Le modèle vanté par les écologistes creuserait les inégalités et ouvrirait un boulevard aux dictatures.
Au moment où se tient à Katowice la COP 24, les émissions de carbone devraient croître de 2,7 %, après 1,6 % en 2017, ce qui implique une hausse de la température de la planète de 3,5 à 4 °C à l’horizon de 2100. Aussi l’écologie, prédisant l’apocalypse, promeut la décroissance comme solution. Dans la lignée de Malthus, qui affirmait que la croissance de la population et de la production était insoutenable – ce qui n’a cessé d’être démenti –, les partisans de la décroissance la justifient par cinq arguments : l’impossibilité d’assurer des conditions de vie décentes à 11,2 milliards d’hommes au début du siècle prochain ; la multiplication des chocs et des crises économiques ; la robotisation, qui implique la fin du travail ; l’accroissement des inégalités sociales ; la menace écologique que fait peser sur la survie de l’humanité la poursuite du développement.
En réalité, dirigeants et citoyens ont raison de rejeter la décroissance, qui constitue le meilleur moyen de discréditer l’indispensable transition écologique. En outre, ce modèle implique des sacrifices tels pour les individus que ses thuriféraires admettent qu’il ne pourrait être appliqué que par des régimes autoritaires.
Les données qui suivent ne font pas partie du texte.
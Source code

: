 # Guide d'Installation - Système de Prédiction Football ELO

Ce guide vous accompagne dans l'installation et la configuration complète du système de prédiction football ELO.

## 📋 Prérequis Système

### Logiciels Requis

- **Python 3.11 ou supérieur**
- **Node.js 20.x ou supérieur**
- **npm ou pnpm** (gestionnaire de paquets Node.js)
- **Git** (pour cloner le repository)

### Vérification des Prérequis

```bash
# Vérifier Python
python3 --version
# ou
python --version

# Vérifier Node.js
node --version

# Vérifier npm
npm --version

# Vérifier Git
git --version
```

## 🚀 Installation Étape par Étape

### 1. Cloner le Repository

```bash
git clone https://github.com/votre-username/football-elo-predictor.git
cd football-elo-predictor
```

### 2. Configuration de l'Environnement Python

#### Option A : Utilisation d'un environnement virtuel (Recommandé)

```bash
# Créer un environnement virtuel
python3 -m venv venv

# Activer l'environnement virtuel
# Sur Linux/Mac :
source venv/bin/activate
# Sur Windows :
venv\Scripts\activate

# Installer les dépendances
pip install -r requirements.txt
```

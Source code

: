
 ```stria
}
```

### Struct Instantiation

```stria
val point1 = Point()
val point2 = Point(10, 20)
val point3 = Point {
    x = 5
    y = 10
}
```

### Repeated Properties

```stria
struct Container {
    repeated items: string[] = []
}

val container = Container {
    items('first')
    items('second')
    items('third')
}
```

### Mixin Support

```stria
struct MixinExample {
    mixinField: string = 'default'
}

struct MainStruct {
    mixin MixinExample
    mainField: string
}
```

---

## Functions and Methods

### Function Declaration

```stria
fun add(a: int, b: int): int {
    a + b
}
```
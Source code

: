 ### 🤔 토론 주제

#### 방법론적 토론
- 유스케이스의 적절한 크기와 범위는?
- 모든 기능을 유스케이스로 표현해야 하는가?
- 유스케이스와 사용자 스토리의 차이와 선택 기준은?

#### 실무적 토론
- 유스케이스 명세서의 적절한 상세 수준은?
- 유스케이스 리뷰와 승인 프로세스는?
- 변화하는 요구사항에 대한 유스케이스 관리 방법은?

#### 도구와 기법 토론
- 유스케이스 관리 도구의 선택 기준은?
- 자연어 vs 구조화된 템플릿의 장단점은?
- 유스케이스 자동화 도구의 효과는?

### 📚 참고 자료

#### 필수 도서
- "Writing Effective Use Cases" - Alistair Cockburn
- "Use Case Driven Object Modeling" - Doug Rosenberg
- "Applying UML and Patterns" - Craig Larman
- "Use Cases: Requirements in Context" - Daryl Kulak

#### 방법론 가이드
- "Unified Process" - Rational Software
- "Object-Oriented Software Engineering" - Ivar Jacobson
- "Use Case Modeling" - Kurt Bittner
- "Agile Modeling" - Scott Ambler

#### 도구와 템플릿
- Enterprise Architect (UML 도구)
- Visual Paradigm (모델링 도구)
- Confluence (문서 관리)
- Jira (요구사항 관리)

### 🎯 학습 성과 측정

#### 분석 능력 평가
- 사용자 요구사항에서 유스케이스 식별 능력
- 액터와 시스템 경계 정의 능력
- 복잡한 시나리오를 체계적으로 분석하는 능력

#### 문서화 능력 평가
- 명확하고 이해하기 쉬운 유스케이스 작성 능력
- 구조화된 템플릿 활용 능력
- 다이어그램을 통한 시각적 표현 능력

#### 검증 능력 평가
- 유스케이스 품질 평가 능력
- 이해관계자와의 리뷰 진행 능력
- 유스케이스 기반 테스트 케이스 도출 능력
S’il faut effectivement choisir entre la liberté et l’environnement, mobilisons-nous pour la démocratie ! L’explosion démographique n’est ni universelle ni indéfinie : l’augmentation de la population sera concentrée pour l’essentiel en Afrique et se retournera dès le début du siècle prochain. Ce n’est pas la production, mais la pollution qu’elle génère qui menace l’environnement, ce qui appelle non pas la diminution de l’activité, mais sa transformation. Or la révolution numérique permet une croissance plus qualitative et moins intensive en ressources matérielles. Le développement porté par la mondialisation a fait sortir de la grande pauvreté près de 2 milliards d’hommes et réduit de 40 % l’écart entre Nord et Sud – où l’espérance de vie a progressé de vingt ans.
La France constitue un cas d’école des dangers de la décroissance. La croissance potentielle n’a cessé de se réduire depuis les années 1970 pour s’établir au-dessous de 1 %. Résultat : les revenus stagnent depuis vingt ans (la médiane restant à 1 700 euros par mois), le chômage touche 10 % de la population active. La pauvreté a progressé et les classes moyennes se sont désintégrées en dépit de transferts sociaux qui culminent à 34 % du PIB. Tout cela débouche sur une crise majeure de la démocratie qu’illustre la jacquerie des gilets jaunes.
Heureusement, il reste possible de concilier croissance et bienêtre, préservation de la planète et liberté. L’objectif consiste à basculer de la croissance quantitative vers la croissance qualitative, des ressources épuisables vers les ressources renouvelables. L’Europe du Nord montre qu’il n’est nullement inatteignable. L’activité n’a aucune raison de végéter au XXIe siècle tant ses moteurs sont nombreux : l’économie de la connaissance ; le rattrapage du Sud et les nouvelles classes moyennes des pays émergents ; la montée du rôle des seniors ; la transition écologique. S’en remettre à la seule technologie serait une dangereuse illusion, mais négliger les modifications fondamentales qu’elle peut apporter n’est pas plus fondé. Paul Romer, récent Prix Nobel d’économie, rappelle que la connaissance est abondante, infinie et peut permettre d’économiser les ressources naturelles au lieu de les détruire.
Le capital humain est donc le meilleur allié de l’écologie. Et le seul antidote efficace à la dynamique de fragmentation et de polarisation de l’économie et de la société reste la croissance inclusive, qui consiste en une transformation de la qualité, du rythme et de la répartition des richesses produites. Dans la société industrielle, l’intégration s’effectuait par les revenus et la redistribution de l’État providence. Dans la société de la connaissance, c’est la lutte contre les inégalités par l’accès à l’éducation et à la santé, la capacité à générer des emplois qualifiés, la lutte contre les discriminations, la qualité du cadre de vie.
La croissance n’est pas une relique barbare héritée de la révolution industrielle et condamnée à disparaître. Elle demeure la condition du bien-être, du progrès social et de la liberté. Refusons donc la décroissance et imaginons un pacte économique et social qui réaligne capital humain, capital économique, capital culturel et capital naturel.